T.R | Title | User | Personal Name | Date | Lines |
---|
448.1 | | UTRTSC::utoras-198-48-146.uto.dec.com::JurVanDerBurg | Change mode to Panic! | Fri Apr 11 1997 02:10 | 8 |
| If you have DECPS data then start looking at it. It contains a lot of info
on the system's state which should point you in the right direction. It may
be possible to increase the default 2 minutes sample interval of DECPS to
check with as finer granularity, which should certainly give the info you
need.
Jur.
|
448.2 | | BSS::JILSON | WFH in the Chemung River Valley | Fri Apr 11 1997 10:08 | 12 |
| You cannot change the main collection (CPD) interval. It is fixed at 2
min. You can create an alternate collection at a smaller interval.
I would be looking at just the specific evidence time periods and see if
the cpu is overworked at just those times. This conclusion is saying that
you have too many COM processes that are above their default priority AND
the process consuming the most cpu time is using > 40% AND the top process
is a high priority process. It would appear you have time periods where
the cpu cannot keep up with the demand or the top priority process is going
compute bound.
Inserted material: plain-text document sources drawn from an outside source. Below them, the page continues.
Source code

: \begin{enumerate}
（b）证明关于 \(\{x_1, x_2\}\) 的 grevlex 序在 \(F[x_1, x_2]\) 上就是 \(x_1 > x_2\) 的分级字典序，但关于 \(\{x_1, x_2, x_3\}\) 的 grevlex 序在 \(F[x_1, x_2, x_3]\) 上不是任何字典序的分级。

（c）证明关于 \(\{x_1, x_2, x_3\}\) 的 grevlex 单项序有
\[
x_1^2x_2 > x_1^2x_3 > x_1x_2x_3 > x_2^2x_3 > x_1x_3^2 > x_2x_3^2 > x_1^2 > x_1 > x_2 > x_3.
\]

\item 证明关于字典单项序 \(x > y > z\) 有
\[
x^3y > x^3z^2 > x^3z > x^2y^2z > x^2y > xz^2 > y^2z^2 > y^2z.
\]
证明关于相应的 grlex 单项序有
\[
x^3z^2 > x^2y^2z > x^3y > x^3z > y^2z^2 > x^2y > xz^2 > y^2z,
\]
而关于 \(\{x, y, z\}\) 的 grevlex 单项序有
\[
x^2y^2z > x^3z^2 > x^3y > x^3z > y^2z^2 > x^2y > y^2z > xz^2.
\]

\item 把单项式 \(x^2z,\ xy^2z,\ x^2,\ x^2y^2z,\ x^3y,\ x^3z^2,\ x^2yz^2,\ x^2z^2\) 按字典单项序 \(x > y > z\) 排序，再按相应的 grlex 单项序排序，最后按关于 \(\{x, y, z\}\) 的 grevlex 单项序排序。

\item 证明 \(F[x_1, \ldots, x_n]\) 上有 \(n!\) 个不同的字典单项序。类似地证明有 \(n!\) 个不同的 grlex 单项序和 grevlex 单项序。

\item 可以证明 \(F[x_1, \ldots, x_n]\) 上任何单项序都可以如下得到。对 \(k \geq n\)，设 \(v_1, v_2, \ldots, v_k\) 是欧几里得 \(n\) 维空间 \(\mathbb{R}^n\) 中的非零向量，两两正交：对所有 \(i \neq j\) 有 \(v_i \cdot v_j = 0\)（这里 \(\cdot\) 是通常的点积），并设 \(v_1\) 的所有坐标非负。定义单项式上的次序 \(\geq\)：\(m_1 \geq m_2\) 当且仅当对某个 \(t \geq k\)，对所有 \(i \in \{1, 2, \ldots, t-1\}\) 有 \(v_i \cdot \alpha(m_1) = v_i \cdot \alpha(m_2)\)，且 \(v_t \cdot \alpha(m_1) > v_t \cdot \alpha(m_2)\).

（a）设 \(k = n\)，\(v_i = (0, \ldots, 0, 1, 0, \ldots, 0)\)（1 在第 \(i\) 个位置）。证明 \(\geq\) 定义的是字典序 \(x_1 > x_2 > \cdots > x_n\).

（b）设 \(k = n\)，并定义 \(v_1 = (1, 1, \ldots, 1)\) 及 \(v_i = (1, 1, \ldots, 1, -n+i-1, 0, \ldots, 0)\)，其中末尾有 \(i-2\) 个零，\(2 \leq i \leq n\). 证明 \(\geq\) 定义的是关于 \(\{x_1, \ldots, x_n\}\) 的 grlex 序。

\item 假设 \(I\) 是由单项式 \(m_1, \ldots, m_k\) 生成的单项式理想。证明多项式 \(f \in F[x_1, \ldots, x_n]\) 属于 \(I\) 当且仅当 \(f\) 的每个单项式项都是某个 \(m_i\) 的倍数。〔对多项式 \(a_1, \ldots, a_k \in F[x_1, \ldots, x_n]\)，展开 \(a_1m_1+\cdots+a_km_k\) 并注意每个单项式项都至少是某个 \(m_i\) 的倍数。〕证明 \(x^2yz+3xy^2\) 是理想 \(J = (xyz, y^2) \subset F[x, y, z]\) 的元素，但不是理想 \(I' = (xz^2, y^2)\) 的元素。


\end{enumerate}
Might be time to add another CPU, if possible.
Jilly
|
448.3 | Timers falling into sync? | EPS::VANDENHEUVEL | Hein | Fri Apr 11 1997 11:26 | 54 |
|
> The problem is that the system hesitates.
:
> there are no interactive users,
Can you refine that problem description please.
Who notices the hesitations since there are no interactive
users to give feedback on say echo times during edit session :-)
Should we think about sub-second hickups while editting?
Monitor screens freezing for several seconds?
No printers going for several minutes?
Perhaps you 'simply' have a clock sync resonance problem ?
Some timers that are prone to go of (milli)seconds apart
on set time interval? For sake of the argument, let's
have 10 schedulers of sorts waking themself up every 10
seconds and each requiring 0.5 seconds of CPU. If they
manage to do so perfectly spread, you'll see no com queue
and 50% cpu business. If the timers go of at the same
time, you'll see a com queue of 9 at that time. Now the QUANTUM
start to play an important role. If each of those tasks is allowed
to go from start to finish without being pre-empted, then every
0.5 second one will be done and there will be an average com queue
of 2.5 (half of 10 processes waiting for 5 seconds every 10 seconds)
and still an average CPU business of 50% !
If quantum is low, then the CPU will be handed over all the time
and all tasks will finish within a quantum from each other, when
all of them are done. There would be a com que of 9 for 5 out of 10
second and 0 for the other 5 giving an average com queue of 4ish. Yuck.
In the latter case, even if the start time spread is say 2 seconds wide
around a central time, there will still be a clump of activity where
you are likely to hit com queue, and once you hit the queue, you'll be
part for that queue and compound the problem. It only takes a little
external sync point, like adisk volume allocation lock, for them to
start syncing more and more and for the queue to spike more and more.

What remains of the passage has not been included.